Why LFO brought in a rookie in its highest pressure phase yet – SiegeGG
Image via Ubisoft/@Kirill_Vision
On February 11, 2022, Vitality – one of the biggest French esports organizations and one of the first organizations to invest in Rainbow Six Siege – abruptly left the scene.
Vitality, now LFO, had just failed to qualify for the 2022 Six Invitational via the Closed Qualifier. They were a major participant from Sweden, but only had this international result to hang their hats on after two long years of lackluster regional performances.
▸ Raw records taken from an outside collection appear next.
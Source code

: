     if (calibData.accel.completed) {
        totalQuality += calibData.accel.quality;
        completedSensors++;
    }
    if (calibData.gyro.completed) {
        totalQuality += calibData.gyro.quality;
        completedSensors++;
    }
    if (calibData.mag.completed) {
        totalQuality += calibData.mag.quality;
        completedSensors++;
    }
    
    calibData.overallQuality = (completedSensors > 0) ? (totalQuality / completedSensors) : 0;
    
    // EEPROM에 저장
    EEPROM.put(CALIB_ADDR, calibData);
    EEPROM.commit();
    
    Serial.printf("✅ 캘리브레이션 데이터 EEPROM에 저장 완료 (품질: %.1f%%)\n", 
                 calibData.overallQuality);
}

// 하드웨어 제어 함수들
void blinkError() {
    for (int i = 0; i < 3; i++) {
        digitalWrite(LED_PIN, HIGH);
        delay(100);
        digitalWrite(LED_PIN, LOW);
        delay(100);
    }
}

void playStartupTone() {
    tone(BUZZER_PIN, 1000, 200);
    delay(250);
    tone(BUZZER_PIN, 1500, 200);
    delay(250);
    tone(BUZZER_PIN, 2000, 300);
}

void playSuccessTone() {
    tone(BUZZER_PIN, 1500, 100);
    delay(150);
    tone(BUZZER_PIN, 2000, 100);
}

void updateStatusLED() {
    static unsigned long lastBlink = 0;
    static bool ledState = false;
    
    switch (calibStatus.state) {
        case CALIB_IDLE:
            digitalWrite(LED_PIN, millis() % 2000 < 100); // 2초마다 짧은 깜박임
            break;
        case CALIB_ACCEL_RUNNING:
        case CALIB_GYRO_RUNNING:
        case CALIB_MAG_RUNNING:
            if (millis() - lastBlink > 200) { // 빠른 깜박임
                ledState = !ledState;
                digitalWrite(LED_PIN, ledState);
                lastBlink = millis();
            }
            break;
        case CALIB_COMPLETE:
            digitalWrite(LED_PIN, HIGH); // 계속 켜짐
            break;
Upon release, Vitality the organization left the roster a small blessing: players and support staff retained their license to compete in EUL, meaning they were available to any organization that wanted to pick them up for free. The roster wouldn’t be relegated by default, they would have a stage or more to market themselves to potential teams.
But it wasn’t easy, according to Valentin “risze” Liradelfo: “We had rent to pay and stuff like that. Having two months off was a bit stressful for us to be honest.”
Risze said he was fully confident that Robin “Robz” Planus would be able to find a new team in the roster: Robz took on the brunt of negotiations with several teams that risze could not name for confidentiality reasons .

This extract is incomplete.